Lauren wasn’t a content baby in those first few days. I hadn’t seen her poo at all. I had this horrid niggling feeling that something was wrong with her bowels. How on earth could I know such a thing?? Well, I was right. On boxing day morning 2008 about 6am, Lauren threw up an illuminous green liquid. It freaked us out enough to know she needed help. I did not know, however, that this was bile. I’m sure I would have had an aneurysm had I known everything right that moment. Midwife of the day sent us back to hospital, they told us what it was and that it was a sign of a blocked bowel. It was at this point I knew we were in for a rough ride. It was also at this point I knew my little girl was a bit like her mummy and let the world know when she wasn’t happy. She was in Neonates in Airedale General Hospital, and she needed a cannula putting in. She fought and fought! I was at the end of the corridor in a parents room because the nurse said I shouldn’t watch it really. Jonathan had to go move the car and call some people. Mum hadn’t arrived yet. I was totally alone. Confused. In floods of tears. I didn’t know how I was supposed to feel, and even questioned myself, should I be tougher than this?! Crazy emotions. The nurse came in finally and with a bit of a laugh (not insensitive) and told me it took 4 of them to get the cannula in. I was secretly thrilled that she had such a fight in her.
She was Blue lighted over to Leeds General Infirmary an hour or so later. I watched them wheel my tiny baby off in an incubator, not allowed to go with her, not allowed to follow the ambulance. I couldn’t stop crying. Jonathan was holding up OK until we left that hospital. It was a dark dark day. We knew very little. and in hind sight, we really knew nothing.
We got to LGI and finally found where she was. When we got in we saw her hooked up to IV anti biotics and in a little plastic bed thingy. No one had warned us that we could stay over night with her so we had nothing with us. Idiots! (them, not us).
Lauren needed bowel surgery. We knew that. We didn’t know why, just that something wasn’t quite right.
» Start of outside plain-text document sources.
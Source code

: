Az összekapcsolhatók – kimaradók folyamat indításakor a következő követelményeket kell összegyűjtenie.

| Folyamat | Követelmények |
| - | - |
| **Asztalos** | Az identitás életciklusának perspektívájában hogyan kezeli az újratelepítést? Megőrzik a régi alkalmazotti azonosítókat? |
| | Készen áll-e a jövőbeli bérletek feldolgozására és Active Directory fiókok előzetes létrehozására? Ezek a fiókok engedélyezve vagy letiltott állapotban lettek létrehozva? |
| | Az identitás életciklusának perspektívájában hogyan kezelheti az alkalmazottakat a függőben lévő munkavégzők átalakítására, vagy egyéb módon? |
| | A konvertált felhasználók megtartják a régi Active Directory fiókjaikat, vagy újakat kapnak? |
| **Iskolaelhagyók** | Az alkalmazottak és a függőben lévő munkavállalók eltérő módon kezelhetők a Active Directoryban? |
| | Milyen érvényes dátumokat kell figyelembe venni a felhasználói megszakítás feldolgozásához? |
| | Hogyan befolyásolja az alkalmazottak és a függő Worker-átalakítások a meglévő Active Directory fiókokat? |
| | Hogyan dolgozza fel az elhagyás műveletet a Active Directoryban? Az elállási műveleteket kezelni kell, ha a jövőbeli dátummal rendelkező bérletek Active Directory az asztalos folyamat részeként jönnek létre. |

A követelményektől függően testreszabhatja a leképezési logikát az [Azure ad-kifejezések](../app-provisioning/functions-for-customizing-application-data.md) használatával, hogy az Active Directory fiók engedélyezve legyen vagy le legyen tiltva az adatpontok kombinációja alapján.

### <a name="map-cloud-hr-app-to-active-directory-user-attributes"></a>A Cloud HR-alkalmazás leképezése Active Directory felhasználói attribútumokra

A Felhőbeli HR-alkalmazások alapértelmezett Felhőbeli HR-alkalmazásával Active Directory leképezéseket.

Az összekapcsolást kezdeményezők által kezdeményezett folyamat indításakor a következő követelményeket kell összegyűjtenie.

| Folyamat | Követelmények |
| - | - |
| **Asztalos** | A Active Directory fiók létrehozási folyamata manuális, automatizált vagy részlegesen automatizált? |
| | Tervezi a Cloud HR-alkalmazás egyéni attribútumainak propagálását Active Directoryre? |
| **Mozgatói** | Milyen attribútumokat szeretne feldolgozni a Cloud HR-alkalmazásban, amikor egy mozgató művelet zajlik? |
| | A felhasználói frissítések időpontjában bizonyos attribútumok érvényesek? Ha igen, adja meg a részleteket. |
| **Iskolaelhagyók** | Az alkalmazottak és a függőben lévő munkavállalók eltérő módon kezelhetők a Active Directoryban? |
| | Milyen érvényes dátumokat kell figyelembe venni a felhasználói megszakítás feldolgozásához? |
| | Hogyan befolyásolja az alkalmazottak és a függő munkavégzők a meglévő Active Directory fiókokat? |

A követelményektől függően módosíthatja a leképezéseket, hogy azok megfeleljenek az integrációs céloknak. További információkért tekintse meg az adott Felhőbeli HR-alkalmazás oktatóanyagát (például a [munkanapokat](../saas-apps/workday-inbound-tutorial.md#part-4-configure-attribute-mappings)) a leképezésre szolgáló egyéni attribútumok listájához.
We heard from a Registrar, nurses etc, but had to wait until the next day to meet the surgeon who would be performing the surgery. X-rays were done. Lots of talk. Right here was when, if at all, I felt a little bit of assurance that she would be OK. We met the surgeon, who does need a mention, Mr Powis; he was so large in stature, slightly arrogant, confident and I felt, in control of this. I felt she was sort of safe. I did not think at all about what he would actually be doing. At least not at the fore front of my imagination. It was too much. But this guy, he was meant to be the guy who looked after ‘madam’ as he so lovingly called her. He didn’t know what he was going to find, because the x-rays weren’t clear enough for anyone to decipher. This was his job though, and I felt safe knowing that.
The whole way through this, looking back on it, I really didn’t think about much too deeply. I was so caught up in the middle of emotions that I could only handle the here and now. I’m sort of glad. That’s not my philosophy now, but I’m glad it was then.
Handing her to the anaesthetist; well I couldn’t. My body wouldn’t physically allow me to pick her up safely. I was holding all my emotions in so that I wasn’t a complete mess around Lauren. So Jonathan carried her and held her whilst I kissed her head and smelled her. Then we watched as she was carried off into surgery. And I couldn’t control myself any more whilst we walked out of the hospital utterly devastated and having to wait whilst we hoped someone was saving her life.